Some of Baxter's generalizations are so dubious as to be comical. He writes, "Speaking in public terrified almost all New Hollywood directors. . . ." What? There are dozens of New Hollywood directors, and one would be hard pressed to imagine why they would be any more frightened of public speaking than any other group of people--accountants, ambulance drivers or astronomers. Other from-Mars statements include Baxter's assertion that in 1969, the year of Woodstock, "America was moving toward a more sensual, self-gratifying society, where sex and drugs were more important than rock and roll." Like the rock 'n' roll culture frowned on sex, drugs and self-gratification? Or, "The physical act of writing literally pained many in New Hollywood." Everybody knows writing can be painful, and may have been so to Lucas, but many New Hollywood directors, like Coppola, Milius and Schrader, were prolific writers, and the remarkable thing is that they wrote at all--writing was the easiest way to break in--when in the past few directors did so.

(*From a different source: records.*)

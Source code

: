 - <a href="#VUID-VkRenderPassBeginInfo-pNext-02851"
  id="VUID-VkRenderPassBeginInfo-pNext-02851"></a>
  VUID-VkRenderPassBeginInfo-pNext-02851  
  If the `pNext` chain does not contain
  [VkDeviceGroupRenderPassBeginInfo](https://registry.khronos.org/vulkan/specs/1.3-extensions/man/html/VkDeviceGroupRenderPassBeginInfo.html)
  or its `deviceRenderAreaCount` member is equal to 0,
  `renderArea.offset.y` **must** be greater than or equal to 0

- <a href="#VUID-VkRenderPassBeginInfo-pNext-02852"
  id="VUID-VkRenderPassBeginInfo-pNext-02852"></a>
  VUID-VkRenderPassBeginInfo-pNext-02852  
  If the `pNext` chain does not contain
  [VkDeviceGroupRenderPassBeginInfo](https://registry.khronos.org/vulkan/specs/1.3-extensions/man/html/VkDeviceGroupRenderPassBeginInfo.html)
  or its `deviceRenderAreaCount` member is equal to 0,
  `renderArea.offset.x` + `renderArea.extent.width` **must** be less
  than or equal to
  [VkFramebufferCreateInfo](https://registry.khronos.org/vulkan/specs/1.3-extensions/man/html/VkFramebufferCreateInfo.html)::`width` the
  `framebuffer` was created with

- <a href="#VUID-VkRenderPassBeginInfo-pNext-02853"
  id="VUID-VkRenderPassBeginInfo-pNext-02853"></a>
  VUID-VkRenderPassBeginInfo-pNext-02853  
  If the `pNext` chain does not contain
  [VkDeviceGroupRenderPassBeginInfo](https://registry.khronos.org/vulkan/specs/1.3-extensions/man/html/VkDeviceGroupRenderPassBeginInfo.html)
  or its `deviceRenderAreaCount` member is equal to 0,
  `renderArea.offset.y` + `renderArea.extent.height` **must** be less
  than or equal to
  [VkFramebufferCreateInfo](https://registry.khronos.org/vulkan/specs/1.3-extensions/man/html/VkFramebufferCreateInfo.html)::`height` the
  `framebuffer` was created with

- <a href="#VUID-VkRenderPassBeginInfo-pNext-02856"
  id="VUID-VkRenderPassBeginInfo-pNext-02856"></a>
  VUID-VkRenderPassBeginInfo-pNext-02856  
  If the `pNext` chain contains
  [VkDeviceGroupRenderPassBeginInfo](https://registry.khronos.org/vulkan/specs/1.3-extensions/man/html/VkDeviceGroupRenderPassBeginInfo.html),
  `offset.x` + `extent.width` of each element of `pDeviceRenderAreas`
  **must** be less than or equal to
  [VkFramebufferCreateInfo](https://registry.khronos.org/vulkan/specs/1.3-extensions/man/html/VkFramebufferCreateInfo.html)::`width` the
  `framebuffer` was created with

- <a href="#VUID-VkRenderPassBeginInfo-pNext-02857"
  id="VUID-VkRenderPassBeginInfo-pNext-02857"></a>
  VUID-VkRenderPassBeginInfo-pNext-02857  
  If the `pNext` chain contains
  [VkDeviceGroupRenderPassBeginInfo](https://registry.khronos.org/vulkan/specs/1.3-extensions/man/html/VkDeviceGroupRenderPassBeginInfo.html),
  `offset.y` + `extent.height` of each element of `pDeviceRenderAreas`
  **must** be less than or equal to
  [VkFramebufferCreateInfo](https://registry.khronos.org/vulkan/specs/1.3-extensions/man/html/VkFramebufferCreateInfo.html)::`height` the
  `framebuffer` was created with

Baxter's loosey-goosey scholarship raises more questions than it answers. We learn that many people are "banned from the ranch" for one infraction or another, so much so that one effects company adopted the phrase as its name. But God forbid Baxter would lend some credence to this story by telling us who, when or why or foot-noting it. By refusing to observe the writers' convention that dictates that quotes derived from author's interviews be identified by the present tense in the text ("he says," "she says") to distinguish them from quotes derived from secondary sources ("he said," "she said"), Baxter gives the impression that he has interviewed many of the principals, including Lucas himself, Coppola, Scorsese, Dykstra and assorted intimates, when it seems clear from the notes that he did not. In one instance, a Dykstra quote is introduced by "he says" to suggest it was from an author interview, but the notes attribute it (and others like it) to "various Web sites, with additional information from Bill Warren," who was interviewed. Does this mean Dykstra was quoted on Web sites? Paraphrased? Channeled? And if so, by whom? A reliable source? In this kind of citational slush, the first casualty is the author's credibility. Sometimes Baxter doesn't even bother to cite his sources, blithely passing off quotes from Lucas' friends, obtained by other researchers (myself, for example) as his own.
Such particulars aside, the problem that faces any biographer of Lucas is that there is a radical disconnect between the cause and the effect, the person and the works, the insular, opaque filmmaker who would prefer to eat hamburgers, stay home in the evening and turn in early and the seismic changes that have somehow issued from his obsessions. Baxter never even begins to address this issue, so that at the end of "Mythmaker" we are left where we began, with an enigma: Who, after all, is George Lucas?
Exasperating as Baxter's book is, Michael Schumacher's is a real disappointment. A dead giveaway is the author's effusive expression of gratitude to the director in the very first sentence of the acknowledgments ("I wish to thank Francis Ford Coppola for his assistance in the preparation of this book") followed by the alarming admission that the author submitted his manuscript to the subject for review while still maintaining that "this is not an authorized biography in the traditional sense." Whatever it is, Coppola must have liked what he saw because he granted Schumacher numerous interviews, while opening doors to members of his family like his brother August, who has rarely been interviewed. Since Schumacher then incorporated this new material, in effect rewriting his book or parts of it, his disclaimer can only seem disingenuous.